● **Task prompt**
Type out each entry exactly.

● **Material for this exercise**

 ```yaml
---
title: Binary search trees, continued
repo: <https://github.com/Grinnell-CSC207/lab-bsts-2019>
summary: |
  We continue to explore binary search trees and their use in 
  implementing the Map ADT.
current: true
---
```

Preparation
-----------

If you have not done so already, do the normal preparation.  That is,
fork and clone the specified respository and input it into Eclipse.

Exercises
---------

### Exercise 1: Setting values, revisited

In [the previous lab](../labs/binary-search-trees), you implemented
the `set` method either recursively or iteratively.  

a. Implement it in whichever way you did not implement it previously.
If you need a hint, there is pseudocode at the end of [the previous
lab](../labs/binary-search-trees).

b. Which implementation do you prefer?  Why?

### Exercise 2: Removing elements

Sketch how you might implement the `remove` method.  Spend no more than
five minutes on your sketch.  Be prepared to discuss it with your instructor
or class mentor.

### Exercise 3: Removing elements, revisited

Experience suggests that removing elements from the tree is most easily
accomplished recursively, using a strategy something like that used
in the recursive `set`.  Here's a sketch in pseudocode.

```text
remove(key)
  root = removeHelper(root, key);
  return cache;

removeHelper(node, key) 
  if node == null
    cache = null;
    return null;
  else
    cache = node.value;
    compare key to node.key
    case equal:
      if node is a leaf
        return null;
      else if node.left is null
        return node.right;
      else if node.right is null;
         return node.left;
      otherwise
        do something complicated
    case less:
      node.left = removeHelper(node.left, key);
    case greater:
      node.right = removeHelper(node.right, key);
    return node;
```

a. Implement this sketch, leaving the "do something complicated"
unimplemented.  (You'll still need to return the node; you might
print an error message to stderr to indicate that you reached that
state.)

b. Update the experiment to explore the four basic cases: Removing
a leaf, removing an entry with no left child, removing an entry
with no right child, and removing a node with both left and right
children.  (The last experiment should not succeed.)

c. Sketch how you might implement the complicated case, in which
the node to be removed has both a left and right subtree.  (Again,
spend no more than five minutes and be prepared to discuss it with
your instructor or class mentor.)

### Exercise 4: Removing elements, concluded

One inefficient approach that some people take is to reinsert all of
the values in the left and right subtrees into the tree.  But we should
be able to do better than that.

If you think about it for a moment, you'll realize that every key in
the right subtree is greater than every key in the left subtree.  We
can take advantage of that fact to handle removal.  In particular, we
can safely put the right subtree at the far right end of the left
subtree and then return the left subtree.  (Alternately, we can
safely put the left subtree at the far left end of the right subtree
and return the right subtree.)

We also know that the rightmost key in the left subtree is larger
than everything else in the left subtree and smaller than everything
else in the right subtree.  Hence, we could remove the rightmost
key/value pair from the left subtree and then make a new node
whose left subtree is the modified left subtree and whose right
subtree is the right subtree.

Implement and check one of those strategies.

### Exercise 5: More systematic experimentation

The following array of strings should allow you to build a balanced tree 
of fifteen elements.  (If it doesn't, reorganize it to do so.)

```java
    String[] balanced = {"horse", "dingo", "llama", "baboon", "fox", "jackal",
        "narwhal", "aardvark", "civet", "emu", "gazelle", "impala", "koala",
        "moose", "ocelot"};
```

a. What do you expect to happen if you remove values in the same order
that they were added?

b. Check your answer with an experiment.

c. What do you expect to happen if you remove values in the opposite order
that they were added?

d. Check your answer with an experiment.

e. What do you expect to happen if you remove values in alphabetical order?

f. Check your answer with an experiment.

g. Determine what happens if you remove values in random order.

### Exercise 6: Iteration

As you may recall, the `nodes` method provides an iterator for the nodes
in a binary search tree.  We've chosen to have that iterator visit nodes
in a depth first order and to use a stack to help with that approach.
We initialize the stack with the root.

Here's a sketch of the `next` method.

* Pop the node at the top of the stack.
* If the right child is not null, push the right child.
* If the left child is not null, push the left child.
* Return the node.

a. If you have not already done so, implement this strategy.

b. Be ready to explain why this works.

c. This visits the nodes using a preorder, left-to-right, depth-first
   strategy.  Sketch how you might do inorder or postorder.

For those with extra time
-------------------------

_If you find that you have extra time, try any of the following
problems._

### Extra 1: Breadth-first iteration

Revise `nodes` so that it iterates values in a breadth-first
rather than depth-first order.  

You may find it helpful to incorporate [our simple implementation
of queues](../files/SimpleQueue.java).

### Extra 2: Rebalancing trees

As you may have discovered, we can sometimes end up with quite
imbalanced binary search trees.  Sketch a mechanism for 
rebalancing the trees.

● **Result of the task**
 ```yaml
---
title: Binary search trees, continued
repo: <https://github.com/Grinnell-CSC207/lab-bsts-2019>
summary: |
  We continue to explore binary search trees and their use in 
  implementing the Map ADT.
current: true
---
```

Preparation
-----------

If you have not done so already, do the normal preparation.  That is,
fork and clone the specified respository and input it into Eclipse.

Exercises
---------

### Exercise 1: Setting values, revisited

In [the previous lab](../labs/binary-search-trees), you implemented
the `set` method either recursively or iteratively.  

a. Implement it in whichever way you did not implement it previously.
If you need a hint, there is pseudocode at the end of [the previous
lab](../labs/binary-search-trees).

b. Which implementation do you prefer?  Why?

### Exercise 2: Removing elements

Sketch how you might implement the `remove` method.  Spend no more than
five minutes on your sketch.  Be prepared to discuss it with your instructor
or class mentor.

### Exercise 3: Removing elements, revisited

Experience suggests that removing elements from the tree is most easily
accomplished recursively, using a strategy something like that used
in the recursive `set`.  Here's a sketch in pseudocode.

```text
remove(key)
  root = removeHelper(root, key);
  return cache;

removeHelper(node, key) 
  if node == null
    cache = null;
    return null;
  else
    cache = node.value;
    compare key to node.key
    case equal:
      if node is a leaf
        return null;
      else if node.left is null
        return node.right;
      else if node.right is null;
         return node.left;
      otherwise
        do something complicated
    case less:
      node.left = removeHelper(node.left, key);
    case greater:
      node.right = removeHelper(node.right, key);
    return node;
```

a. Implement this sketch, leaving the "do something complicated"
unimplemented.  (You'll still need to return the node; you might
print an error message to stderr to indicate that you reached that
state.)

b. Update the experiment to explore the four basic cases: Removing
a leaf, removing an entry with no left child, removing an entry
with no right child, and removing a node with both left and right
children.  (The last experiment should not succeed.)

c. Sketch how you might implement the complicated case, in which
the node to be removed has both a left and right subtree.  (Again,
spend no more than five minutes and be prepared to discuss it with
your instructor or class mentor.)

### Exercise 4: Removing elements, concluded

One inefficient approach that some people take is to reinsert all of
the values in the left and right subtrees into the tree.  But we should
be able to do better than that.

If you think about it for a moment, you'll realize that every key in
the right subtree is greater than every key in the left subtree.  We
can take advantage of that fact to handle removal.  In particular, we
can safely put the right subtree at the far right end of the left
subtree and then return the left subtree.  (Alternately, we can
safely put the left subtree at the far left end of the right subtree
and return the right subtree.)

We also know that the rightmost key in the left subtree is larger
than everything else in the left subtree and smaller than everything
else in the right subtree.  Hence, we could remove the rightmost
key/value pair from the left subtree and then make a new node
whose left subtree is the modified left subtree and whose right
subtree is the right subtree.

Implement and check one of those strategies.

### Exercise 5: More systematic experimentation

The following array of strings should allow you to build a balanced tree 
of fifteen elements.  (If it doesn't, reorganize it to do so.)

```java
    String[] balanced = {"horse", "dingo", "llama", "baboon", "fox", "jackal",
        "narwhal", "aardvark", "civet", "emu", "gazelle", "impala", "koala",
        "moose", "ocelot"};
```

a. What do you expect to happen if you remove values in the same order
that they were added?

b. Check your answer with an experiment.

c. What do you expect to happen if you remove values in the opposite order
that they were added?

d. Check your answer with an experiment.

e. What do you expect to happen if you remove values in alphabetical order?

f. Check your answer with an experiment.

g. Determine what happens if you remove values in random order.

### Exercise 6: Iteration

As you may recall, the `nodes` method provides an iterator for the nodes
in a binary search tree.  We've chosen to have that iterator visit nodes
in a depth first order and to use a stack to help with that approach.
We initialize the stack with the root.

Here's a sketch of the `next` method.

* Pop the node at the top of the stack.
* If the right child is not null, push the right child.
* If the left child is not null, push the left child.
* Return the node.

a. If you have not already done so, implement this strategy.

b. Be ready to explain why this works.

c. This visits the nodes using a preorder, left-to-right, depth-first
   strategy.  Sketch how you might do inorder or postorder.

For those with extra time
-------------------------

_If you find that you have extra time, try any of the following
problems._

### Extra 1: Breadth-first iteration

Revise `nodes` so that it iterates values in a breadth-first
rather than depth-first order.  

You may find it helpful to incorporate [our simple implementation
of queues](../files/SimpleQueue.java).

### Extra 2: Rebalancing trees

As you may have discovered, we can sometimes end up with quite
imbalanced binary search trees.  Sketch a mechanism for 
rebalancing the trees.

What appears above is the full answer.